[Opening Data section]

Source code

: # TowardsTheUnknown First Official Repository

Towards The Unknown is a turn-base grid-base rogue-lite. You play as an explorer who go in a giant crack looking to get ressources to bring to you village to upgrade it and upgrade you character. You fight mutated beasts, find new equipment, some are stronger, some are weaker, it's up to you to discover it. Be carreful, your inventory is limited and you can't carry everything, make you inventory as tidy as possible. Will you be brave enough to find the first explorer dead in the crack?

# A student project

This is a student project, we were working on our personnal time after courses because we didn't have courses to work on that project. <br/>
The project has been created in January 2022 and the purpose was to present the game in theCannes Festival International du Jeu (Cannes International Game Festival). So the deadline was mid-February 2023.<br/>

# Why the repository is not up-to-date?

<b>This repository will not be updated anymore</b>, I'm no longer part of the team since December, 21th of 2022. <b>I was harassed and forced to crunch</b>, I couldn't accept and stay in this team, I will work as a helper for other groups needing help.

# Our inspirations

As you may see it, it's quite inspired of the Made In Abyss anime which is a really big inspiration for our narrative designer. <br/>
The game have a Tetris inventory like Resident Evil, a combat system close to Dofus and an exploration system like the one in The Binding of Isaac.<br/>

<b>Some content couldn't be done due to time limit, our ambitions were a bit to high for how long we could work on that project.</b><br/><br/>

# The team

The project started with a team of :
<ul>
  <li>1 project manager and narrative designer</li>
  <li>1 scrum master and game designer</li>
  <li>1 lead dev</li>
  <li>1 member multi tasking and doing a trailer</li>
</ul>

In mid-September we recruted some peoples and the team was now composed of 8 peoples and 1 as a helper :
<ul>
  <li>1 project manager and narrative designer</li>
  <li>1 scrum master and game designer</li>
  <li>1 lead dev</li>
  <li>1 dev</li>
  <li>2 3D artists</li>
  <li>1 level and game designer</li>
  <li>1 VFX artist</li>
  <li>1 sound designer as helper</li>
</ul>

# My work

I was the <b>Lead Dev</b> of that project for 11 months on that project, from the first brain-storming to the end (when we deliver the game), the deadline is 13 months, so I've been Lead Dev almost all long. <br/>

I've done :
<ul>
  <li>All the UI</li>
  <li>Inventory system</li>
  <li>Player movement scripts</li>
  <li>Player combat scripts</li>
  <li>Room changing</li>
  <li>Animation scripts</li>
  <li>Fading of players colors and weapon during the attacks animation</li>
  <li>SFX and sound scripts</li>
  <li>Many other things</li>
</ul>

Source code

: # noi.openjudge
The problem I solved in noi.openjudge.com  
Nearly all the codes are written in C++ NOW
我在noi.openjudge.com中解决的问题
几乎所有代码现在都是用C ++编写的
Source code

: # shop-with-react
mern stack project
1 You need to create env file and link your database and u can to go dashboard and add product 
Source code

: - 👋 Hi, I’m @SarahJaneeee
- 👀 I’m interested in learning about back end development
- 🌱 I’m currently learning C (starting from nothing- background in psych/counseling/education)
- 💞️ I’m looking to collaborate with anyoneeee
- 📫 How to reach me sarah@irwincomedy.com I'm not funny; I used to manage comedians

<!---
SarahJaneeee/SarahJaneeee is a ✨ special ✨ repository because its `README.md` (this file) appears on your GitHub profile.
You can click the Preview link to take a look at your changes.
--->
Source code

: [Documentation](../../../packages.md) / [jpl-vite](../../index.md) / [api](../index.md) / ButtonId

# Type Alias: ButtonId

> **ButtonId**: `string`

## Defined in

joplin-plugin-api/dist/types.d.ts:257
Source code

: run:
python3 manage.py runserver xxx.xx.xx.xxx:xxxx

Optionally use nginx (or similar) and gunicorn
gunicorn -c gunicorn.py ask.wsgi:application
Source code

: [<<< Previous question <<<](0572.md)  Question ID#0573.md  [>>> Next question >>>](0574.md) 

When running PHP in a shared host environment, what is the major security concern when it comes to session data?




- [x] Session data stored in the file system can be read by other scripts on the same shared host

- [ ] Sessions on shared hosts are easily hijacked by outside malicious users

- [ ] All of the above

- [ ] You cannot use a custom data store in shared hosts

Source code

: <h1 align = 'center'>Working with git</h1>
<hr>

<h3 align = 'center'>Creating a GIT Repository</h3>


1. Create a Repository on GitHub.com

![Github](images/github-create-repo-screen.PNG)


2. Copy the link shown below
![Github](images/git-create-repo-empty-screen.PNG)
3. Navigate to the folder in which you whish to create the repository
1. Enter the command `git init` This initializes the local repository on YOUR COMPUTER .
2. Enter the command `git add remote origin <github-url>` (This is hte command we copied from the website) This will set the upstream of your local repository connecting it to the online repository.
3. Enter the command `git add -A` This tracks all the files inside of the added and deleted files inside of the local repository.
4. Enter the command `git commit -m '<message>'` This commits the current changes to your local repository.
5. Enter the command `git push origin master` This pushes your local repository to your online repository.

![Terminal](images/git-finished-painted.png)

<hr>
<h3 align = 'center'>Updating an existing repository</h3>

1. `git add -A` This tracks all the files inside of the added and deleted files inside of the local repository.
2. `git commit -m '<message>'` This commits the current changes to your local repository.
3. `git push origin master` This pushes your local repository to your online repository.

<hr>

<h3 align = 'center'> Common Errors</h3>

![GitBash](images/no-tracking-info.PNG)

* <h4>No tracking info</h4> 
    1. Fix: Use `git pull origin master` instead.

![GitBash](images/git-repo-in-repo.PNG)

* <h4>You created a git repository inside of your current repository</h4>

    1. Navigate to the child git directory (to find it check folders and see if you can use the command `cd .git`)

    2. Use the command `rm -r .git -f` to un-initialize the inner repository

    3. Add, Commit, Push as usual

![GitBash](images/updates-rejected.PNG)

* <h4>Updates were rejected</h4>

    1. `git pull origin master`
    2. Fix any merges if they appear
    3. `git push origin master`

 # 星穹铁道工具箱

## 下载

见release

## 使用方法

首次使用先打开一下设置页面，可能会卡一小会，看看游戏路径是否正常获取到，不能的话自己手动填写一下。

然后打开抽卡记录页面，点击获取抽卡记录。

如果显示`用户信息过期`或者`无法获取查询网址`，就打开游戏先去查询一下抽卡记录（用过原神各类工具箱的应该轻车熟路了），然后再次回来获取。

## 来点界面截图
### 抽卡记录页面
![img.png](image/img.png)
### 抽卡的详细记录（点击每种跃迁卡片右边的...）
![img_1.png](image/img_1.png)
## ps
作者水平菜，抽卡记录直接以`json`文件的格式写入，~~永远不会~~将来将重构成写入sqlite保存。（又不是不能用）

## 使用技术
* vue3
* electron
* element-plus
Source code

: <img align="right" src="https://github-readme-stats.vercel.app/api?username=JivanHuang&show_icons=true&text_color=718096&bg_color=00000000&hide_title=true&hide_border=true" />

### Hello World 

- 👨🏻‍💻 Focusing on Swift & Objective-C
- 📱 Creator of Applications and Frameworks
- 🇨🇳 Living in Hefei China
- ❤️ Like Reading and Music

[Closing Data section]

* [Work to be completed]
Every line of the material above that includes the string "tracking" is required.

* [Response area]
![GitBash](images/no-tracking-info.PNG)
* <h4>No tracking info</h4> 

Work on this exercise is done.